**** GIVEN ENTRIES ****
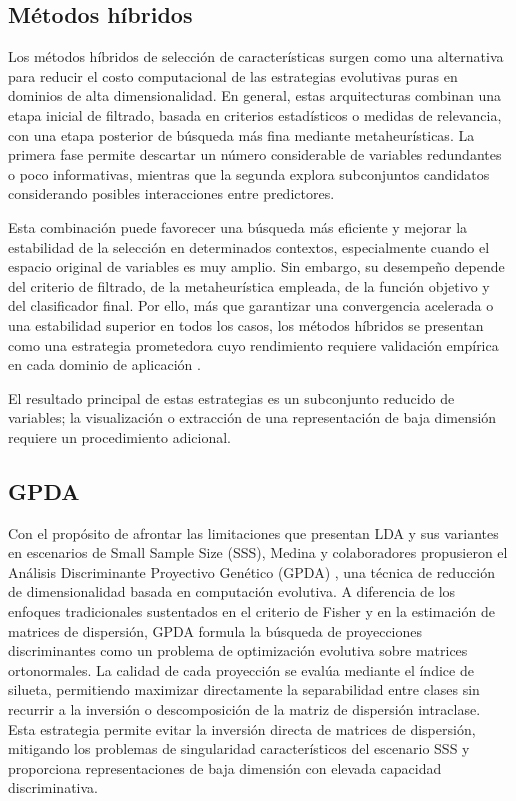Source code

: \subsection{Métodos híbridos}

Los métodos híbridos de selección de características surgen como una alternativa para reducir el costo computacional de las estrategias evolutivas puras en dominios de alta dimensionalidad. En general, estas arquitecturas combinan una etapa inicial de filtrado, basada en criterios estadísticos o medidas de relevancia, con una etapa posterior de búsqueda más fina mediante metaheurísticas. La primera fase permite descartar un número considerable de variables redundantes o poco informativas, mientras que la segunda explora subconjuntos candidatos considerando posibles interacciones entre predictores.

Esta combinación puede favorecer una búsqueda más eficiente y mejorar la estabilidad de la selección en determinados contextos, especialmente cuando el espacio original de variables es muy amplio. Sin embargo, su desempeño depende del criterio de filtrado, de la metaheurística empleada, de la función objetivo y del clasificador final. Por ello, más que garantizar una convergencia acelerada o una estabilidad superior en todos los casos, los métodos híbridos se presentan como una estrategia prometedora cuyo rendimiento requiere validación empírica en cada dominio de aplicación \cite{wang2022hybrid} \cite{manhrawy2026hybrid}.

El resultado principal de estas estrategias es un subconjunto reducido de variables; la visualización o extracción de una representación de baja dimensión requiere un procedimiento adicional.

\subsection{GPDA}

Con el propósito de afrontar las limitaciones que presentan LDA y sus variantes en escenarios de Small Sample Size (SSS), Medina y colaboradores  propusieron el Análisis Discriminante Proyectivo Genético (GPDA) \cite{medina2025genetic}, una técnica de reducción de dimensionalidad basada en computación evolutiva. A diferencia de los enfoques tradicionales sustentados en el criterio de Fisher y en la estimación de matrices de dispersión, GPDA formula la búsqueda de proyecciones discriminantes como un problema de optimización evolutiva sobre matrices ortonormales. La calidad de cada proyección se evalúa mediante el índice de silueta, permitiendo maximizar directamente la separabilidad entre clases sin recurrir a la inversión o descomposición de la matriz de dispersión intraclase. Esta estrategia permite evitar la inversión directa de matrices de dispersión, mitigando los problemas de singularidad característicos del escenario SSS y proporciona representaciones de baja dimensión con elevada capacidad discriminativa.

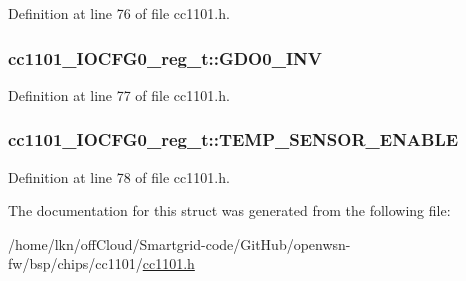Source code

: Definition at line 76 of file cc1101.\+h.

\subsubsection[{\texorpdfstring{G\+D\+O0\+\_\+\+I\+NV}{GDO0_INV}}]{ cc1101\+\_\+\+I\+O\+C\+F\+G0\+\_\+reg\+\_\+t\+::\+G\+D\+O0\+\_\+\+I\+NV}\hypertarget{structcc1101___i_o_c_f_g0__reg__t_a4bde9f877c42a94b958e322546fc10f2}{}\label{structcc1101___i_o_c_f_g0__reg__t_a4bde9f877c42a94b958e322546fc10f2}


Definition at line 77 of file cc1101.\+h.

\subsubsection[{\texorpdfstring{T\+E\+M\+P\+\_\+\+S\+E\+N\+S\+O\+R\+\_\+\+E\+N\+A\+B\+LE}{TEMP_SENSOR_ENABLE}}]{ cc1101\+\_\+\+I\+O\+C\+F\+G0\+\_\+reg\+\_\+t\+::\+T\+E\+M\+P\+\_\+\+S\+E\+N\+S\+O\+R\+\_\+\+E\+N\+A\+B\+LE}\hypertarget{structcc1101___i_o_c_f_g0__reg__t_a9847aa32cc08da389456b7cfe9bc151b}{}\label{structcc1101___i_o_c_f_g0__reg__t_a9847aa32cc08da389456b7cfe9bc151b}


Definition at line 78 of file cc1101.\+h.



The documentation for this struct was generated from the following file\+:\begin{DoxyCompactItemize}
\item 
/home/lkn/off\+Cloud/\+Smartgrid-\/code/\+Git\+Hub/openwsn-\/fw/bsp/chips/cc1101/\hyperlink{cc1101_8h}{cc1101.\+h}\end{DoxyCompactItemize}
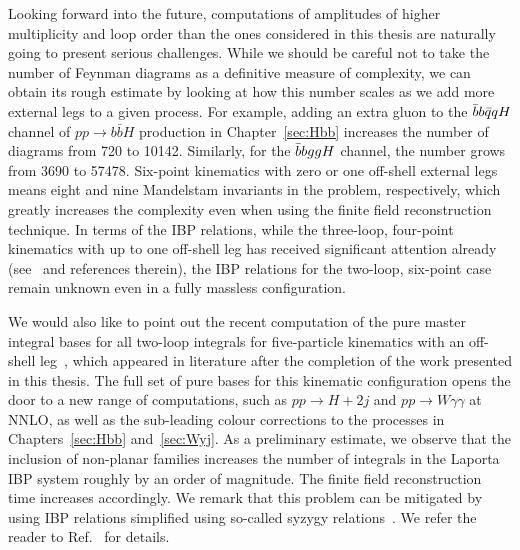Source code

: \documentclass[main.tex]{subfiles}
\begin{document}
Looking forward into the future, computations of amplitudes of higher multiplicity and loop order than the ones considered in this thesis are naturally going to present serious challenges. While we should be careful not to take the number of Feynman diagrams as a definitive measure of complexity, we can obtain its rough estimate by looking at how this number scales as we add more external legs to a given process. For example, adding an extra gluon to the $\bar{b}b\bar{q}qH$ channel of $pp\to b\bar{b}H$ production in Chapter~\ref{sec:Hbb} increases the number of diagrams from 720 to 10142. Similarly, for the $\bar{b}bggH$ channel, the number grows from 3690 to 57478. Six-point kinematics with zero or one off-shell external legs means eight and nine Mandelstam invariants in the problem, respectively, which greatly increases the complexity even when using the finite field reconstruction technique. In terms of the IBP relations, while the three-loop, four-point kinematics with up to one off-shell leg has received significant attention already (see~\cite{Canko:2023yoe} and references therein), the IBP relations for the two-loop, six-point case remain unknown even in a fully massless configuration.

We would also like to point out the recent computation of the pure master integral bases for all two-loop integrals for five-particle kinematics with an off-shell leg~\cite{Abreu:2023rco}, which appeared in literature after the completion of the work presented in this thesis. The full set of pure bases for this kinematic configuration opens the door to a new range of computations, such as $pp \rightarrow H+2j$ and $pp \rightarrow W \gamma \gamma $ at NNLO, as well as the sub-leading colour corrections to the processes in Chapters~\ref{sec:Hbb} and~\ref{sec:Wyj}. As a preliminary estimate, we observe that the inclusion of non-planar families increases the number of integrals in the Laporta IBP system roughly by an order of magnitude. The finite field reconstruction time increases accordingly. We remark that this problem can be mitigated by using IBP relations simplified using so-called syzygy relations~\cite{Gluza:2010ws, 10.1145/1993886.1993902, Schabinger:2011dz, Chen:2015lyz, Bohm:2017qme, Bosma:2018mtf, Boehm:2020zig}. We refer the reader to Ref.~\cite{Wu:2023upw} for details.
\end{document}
****
WHAT THIS TASK INVOLVES —
Leaving out the pictures, output each line above exactly as it is.

EXERCISE RESPONSE —
Source code

: \subsection{Métodos híbridos}

Los métodos híbridos de selección de características surgen como una alternativa para reducir el costo computacional de las estrategias evolutivas puras en dominios de alta dimensionalidad. En general, estas arquitecturas combinan una etapa inicial de filtrado, basada en criterios estadísticos o medidas de relevancia, con una etapa posterior de búsqueda más fina mediante metaheurísticas. La primera fase permite descartar un número considerable de variables redundantes o poco informativas, mientras que la segunda explora subconjuntos candidatos considerando posibles interacciones entre predictores.

Esta combinación puede favorecer una búsqueda más eficiente y mejorar la estabilidad de la selección en determinados contextos, especialmente cuando el espacio original de variables es muy amplio. Sin embargo, su desempeño depende del criterio de filtrado, de la metaheurística empleada, de la función objetivo y del clasificador final. Por ello, más que garantizar una convergencia acelerada o una estabilidad superior en todos los casos, los métodos híbridos se presentan como una estrategia prometedora cuyo rendimiento requiere validación empírica en cada dominio de aplicación \cite{wang2022hybrid} \cite{manhrawy2026hybrid}.

El resultado principal de estas estrategias es un subconjunto reducido de variables; la visualización o extracción de una representación de baja dimensión requiere un procedimiento adicional.

\subsection{GPDA}

Con el propósito de afrontar las limitaciones que presentan LDA y sus variantes en escenarios de Small Sample Size (SSS), Medina y colaboradores  propusieron el Análisis Discriminante Proyectivo Genético (GPDA) \cite{medina2025genetic}, una técnica de reducción de dimensionalidad basada en computación evolutiva. A diferencia de los enfoques tradicionales sustentados en el criterio de Fisher y en la estimación de matrices de dispersión, GPDA formula la búsqueda de proyecciones discriminantes como un problema de optimización evolutiva sobre matrices ortonormales. La calidad de cada proyección se evalúa mediante el índice de silueta, permitiendo maximizar directamente la separabilidad entre clases sin recurrir a la inversión o descomposición de la matriz de dispersión intraclase. Esta estrategia permite evitar la inversión directa de matrices de dispersión, mitigando los problemas de singularidad característicos del escenario SSS y proporciona representaciones de baja dimensión con elevada capacidad discriminativa.

Source code

: Definition at line 76 of file cc1101.\+h.

\subsubsection[{\texorpdfstring{G\+D\+O0\+\_\+\+I\+NV}{GDO0_INV}}]{ cc1101\+\_\+\+I\+O\+C\+F\+G0\+\_\+reg\+\_\+t\+::\+G\+D\+O0\+\_\+\+I\+NV}\hypertarget{structcc1101___i_o_c_f_g0__reg__t_a4bde9f877c42a94b958e322546fc10f2}{}\label{structcc1101___i_o_c_f_g0__reg__t_a4bde9f877c42a94b958e322546fc10f2}


Definition at line 77 of file cc1101.\+h.

\subsubsection[{\texorpdfstring{T\+E\+M\+P\+\_\+\+S\+E\+N\+S\+O\+R\+\_\+\+E\+N\+A\+B\+LE}{TEMP_SENSOR_ENABLE}}]{ cc1101\+\_\+\+I\+O\+C\+F\+G0\+\_\+reg\+\_\+t\+::\+T\+E\+M\+P\+\_\+\+S\+E\+N\+S\+O\+R\+\_\+\+E\+N\+A\+B\+LE}\hypertarget{structcc1101___i_o_c_f_g0__reg__t_a9847aa32cc08da389456b7cfe9bc151b}{}\label{structcc1101___i_o_c_f_g0__reg__t_a9847aa32cc08da389456b7cfe9bc151b}


Definition at line 78 of file cc1101.\+h.



The documentation for this struct was generated from the following file\+:\begin{DoxyCompactItemize}
\item 
/home/lkn/off\+Cloud/\+Smartgrid-\/code/\+Git\+Hub/openwsn-\/fw/bsp/chips/cc1101/\hyperlink{cc1101_8h}{cc1101.\+h}\end{DoxyCompactItemize}
Source code

: \documentclass[main.tex]{subfiles}
\begin{document}
Looking forward into the future, computations of amplitudes of higher multiplicity and loop order than the ones considered in this thesis are naturally going to present serious challenges. While we should be careful not to take the number of Feynman diagrams as a definitive measure of complexity, we can obtain its rough estimate by looking at how this number scales as we add more external legs to a given process. For example, adding an extra gluon to the $\bar{b}b\bar{q}qH$ channel of $pp\to b\bar{b}H$ production in Chapter~\ref{sec:Hbb} increases the number of diagrams from 720 to 10142. Similarly, for the $\bar{b}bggH$ channel, the number grows from 3690 to 57478. Six-point kinematics with zero or one off-shell external legs means eight and nine Mandelstam invariants in the problem, respectively, which greatly increases the complexity even when using the finite field reconstruction technique. In terms of the IBP relations, while the three-loop, four-point kinematics with up to one off-shell leg has received significant attention already (see~\cite{Canko:2023yoe} and references therein), the IBP relations for the two-loop, six-point case remain unknown even in a fully massless configuration.

We would also like to point out the recent computation of the pure master integral bases for all two-loop integrals for five-particle kinematics with an off-shell leg~\cite{Abreu:2023rco}, which appeared in literature after the completion of the work presented in this thesis. The full set of pure bases for this kinematic configuration opens the door to a new range of computations, such as $pp \rightarrow H+2j$ and $pp \rightarrow W \gamma \gamma $ at NNLO, as well as the sub-leading colour corrections to the processes in Chapters~\ref{sec:Hbb} and~\ref{sec:Wyj}. As a preliminary estimate, we observe that the inclusion of non-planar families increases the number of integrals in the Laporta IBP system roughly by an order of magnitude. The finite field reconstruction time increases accordingly. We remark that this problem can be mitigated by using IBP relations simplified using so-called syzygy relations~\cite{Gluza:2010ws, 10.1145/1993886.1993902, Schabinger:2011dz, Chen:2015lyz, Bohm:2017qme, Bosma:2018mtf, Boehm:2020zig}. We refer the reader to Ref.~\cite{Wu:2023upw} for details.
\end{document}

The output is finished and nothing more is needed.